Galassie cannibali
Posted on 08. dic, 2009 by Aldo Gagliano in Astronomia, cosmologia

Una teoria cosmologica dominante sostiene che galassie crescono attraverso un processo di “accrescimento” dovuto allo scontro con altre galassie vicine. Del resto in Cosmologia è abbastanza noto il fenomeno di “scontri galattici” e la Nasa ha addirittura prodotto dei modelli matematici di come ciò possa avvenire sviluppando delle bellissime animazioni in 3D.
Pieter van Dokkum astronomo della Yale University ha condotto lunghe indagini studiando nel profondo cielo le galassie più grandi, prevalentemente “galassie ellittiche”, così chiamate per la mancanza di braccia a spirale, o comunque galassie come la nostra Via Lattea, cercando di stabilire se la formazione sia stata dovuta dal collasso di nubi di gas o di antichi scontri con altre galassie più piccole. Delle 126 galassie di tutte le varietà studiate, van Dokkum ha notato che 67 di queste mostrano segni rivelatori di impatto o di attuali collisioni in corso. Inoltre su 86 galassie, fra le più antiche, 61 hanno mostrato qualche traccia evidente di “incidente cosmico”.

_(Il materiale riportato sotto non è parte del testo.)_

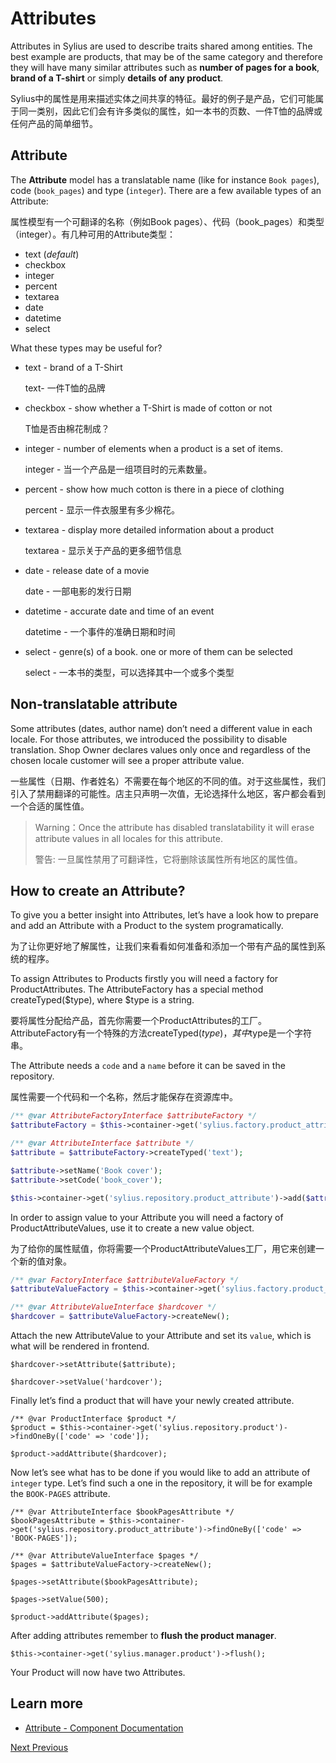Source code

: # Attributes

Attributes in Sylius are used to describe traits shared among entities. The best example are products, that may be of the same category and therefore they will have many similar attributes such as **number of pages for a book**, **brand of a T-shirt** or simply **details of any product**.

Sylius中的属性是用来描述实体之间共享的特征。最好的例子是产品，它们可能属于同一类别，因此它们会有许多类似的属性，如一本书的页数、一件T恤的品牌或任何产品的简单细节。



## Attribute

The **Attribute** model has a translatable name (like for instance `Book pages`), code (`book_pages`) and type (`integer`). There are a few available types of an Attribute:

属性模型有一个可翻译的名称（例如Book pages）、代码（book_pages）和类型（integer）。有几种可用的Attribute类型：

- text (*default*)
- checkbox
- integer
- percent
- textarea
- date
- datetime
- select

What these types may be useful for?

- text - brand of a T-Shirt

  text- 一件T恤的品牌

- checkbox - show whether a T-Shirt is made of cotton or not

  T恤是否由棉花制成？

- integer - number of elements when a product is a set of items.

  integer - 当一个产品是一组项目时的元素数量。

- percent - show how much cotton is there in a piece of clothing

  percent - 显示一件衣服里有多少棉花。

- textarea - display more detailed information about a product

  textarea - 显示关于产品的更多细节信息

- date - release date of a movie

  date - 一部电影的发行日期

- datetime - accurate date and time of an event

  datetime - 一个事件的准确日期和时间

- select - genre(s) of a book. one or more of them can be selected

  select - 一本书的类型，可以选择其中一个或多个类型




## Non-translatable attribute

Some attributes (dates, author name) don’t need a different value in each locale. For those attributes, we introduced the possibility to disable translation. Shop Owner declares values only once and regardless of the chosen locale customer will see a proper attribute value.

一些属性（日期、作者姓名）不需要在每个地区的不同的值。对于这些属性，我们引入了禁用翻译的可能性。店主只声明一次值，无论选择什么地区，客户都会看到一个合适的属性值。

> Warning：Once the attribute has disabled translatability it will erase attribute values in all locales for this attribute.
>
> 警告: 一旦属性禁用了可翻译性，它将删除该属性所有地区的属性值。





## How to create an Attribute?

To give you a better insight into Attributes, let’s have a look how to prepare and add an Attribute with a Product to the system programatically.

为了让你更好地了解属性，让我们来看看如何准备和添加一个带有产品的属性到系统的程序。

To assign Attributes to Products firstly you will need a factory for ProductAttributes. The AttributeFactory has a special method createTyped($type), where $type is a string.

要将属性分配给产品，首先你需要一个ProductAttributes的工厂。AttributeFactory有一个特殊的方法createTyped($type)，其中$type是一个字符串。

The Attribute needs a `code` and a `name` before it can be saved in the repository.

属性需要一个代码和一个名称，然后才能保存在资源库中。

```php
/** @var AttributeFactoryInterface $attributeFactory */
$attributeFactory = $this->container->get('sylius.factory.product_attribute');

/** @var AttributeInterface $attribute */
$attribute = $attributeFactory->createTyped('text');

$attribute->setName('Book cover');
$attribute->setCode('book_cover');

$this->container->get('sylius.repository.product_attribute')->add($attribute);
```

In order to assign value to your Attribute you will need a factory of ProductAttributeValues, use it to create a new value object.

为了给你的属性赋值，你将需要一个ProductAttributeValues工厂，用它来创建一个新的值对象。

```php
/** @var FactoryInterface $attributeValueFactory */
$attributeValueFactory = $this->container->get('sylius.factory.product_attribute_value');

/** @var AttributeValueInterface $hardcover */
$hardcover = $attributeValueFactory->createNew();
```



Attach the new AttributeValue to your Attribute and set its `value`, which is what will be rendered in frontend.

```
$hardcover->setAttribute($attribute);

$hardcover->setValue('hardcover');
```



Finally let’s find a product that will have your newly created attribute.

```
/** @var ProductInterface $product */
$product = $this->container->get('sylius.repository.product')->findOneBy(['code' => 'code']);

$product->addAttribute($hardcover);
```



Now let’s see what has to be done if you would like to add an attribute of `integer` type. Let’s find such a one in the repository, it will be for example the `BOOK-PAGES` attribute.

```
/** @var AttributeInterface $bookPagesAttribute */
$bookPagesAttribute = $this->container->get('sylius.repository.product_attribute')->findOneBy(['code' => 'BOOK-PAGES']);

/** @var AttributeValueInterface $pages */
$pages = $attributeValueFactory->createNew();

$pages->setAttribute($bookPagesAttribute);

$pages->setValue(500);

$product->addAttribute($pages);
```



After adding attributes remember to **flush the product manager**.

```
$this->container->get('sylius.manager.product')->flush();
```



Your Product will now have two Attributes.

## Learn more

- [Attribute - Component Documentation](https://docs.sylius.com/en/1.12/components_and_bundles/components/Attribute/index.html)

[Next ](https://docs.sylius.com/en/1.12/book/products/pricing.html)[ Previous](https://docs.sylius.com/en/1.12/book/products/product_associations.html)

La vicina galassia di Andromeda, grazie alla sua “prossimità” (solo 2,4 milioni di anni luce di distanza) è una vera fonte d’informazioni primarie per gli studiosi. Sono stati identificati resti di galassie più piccole che il nostro “vicino di casa” sembra aver cannibalizzato. Questo spiegherebbe le dimensioni della galassia e soprattutto l’ultima ipotesi di stima del numero di stelle contenenti, pare oltre 1000 miliardi (ancora oggi quasi tutti i testi riportano una stima di circa 400 miliardi di stelle). Le indagini si basano sulle osservazioni fatte con il telescopio posto in cima al Mauna Kea alle Hawaii, guidate dall’astrofisico Alan McConnachie.
Studiare la galassia di Andromeda è una vera fortuna. E’ come se potessimo vedere (verosimilmente) la nostra galassia, la Via Lattea, dato che sicuramente mai nessuno potrà vederla nella sua interezza considerando il fatto che ci troviamo proprio “dentro” e che le distanze sono veramente impossibili da colmare (la Via Lattea si estende per circa 100.000 anni luce e noi con tutto il Sistema Solare “abitiamo” a circa 30.000 anni luce dal centro galattico).
“Se sei all’interno di una città, è molto difficile cercare di capire cosa quella città sembra”, dice McConnachie. Una sorta di testimonianza archeologica del processo di accrescimento proviene dallo studio dei resti fossili di piccole galassie “divorate” da Andromeda. Tali resti assumono la forma di grandi e diffusi flussi di stelle, gruppi stellari che sono stati allontanati dalla forza gravitazionale della galassia più grande.
Del resto, se tutto ciò non convincesse i più scettici, basta dire che è ormai provato, matematicamente parlando, che proprio la galassia di Andromeda è in “rotta di collisione” con la nostra Via Lattea. Tra un paio di miliardi di anni potrebbe avvenire uno scontro tra le due sorelle, semplicemente considerando direzione, movimento e velocità delle due galassie. Considerando le dimensioni, è facile supporre chi sarà cannibalizzata, ma non è comunque detto –data la posizione- che il nostro Sistema Solare possa uscirne danneggiato, anche se il problema non si pone comunque, visto che difficilmente la nostra “autonomia” potrà essere garantita per questo periodo di tempo.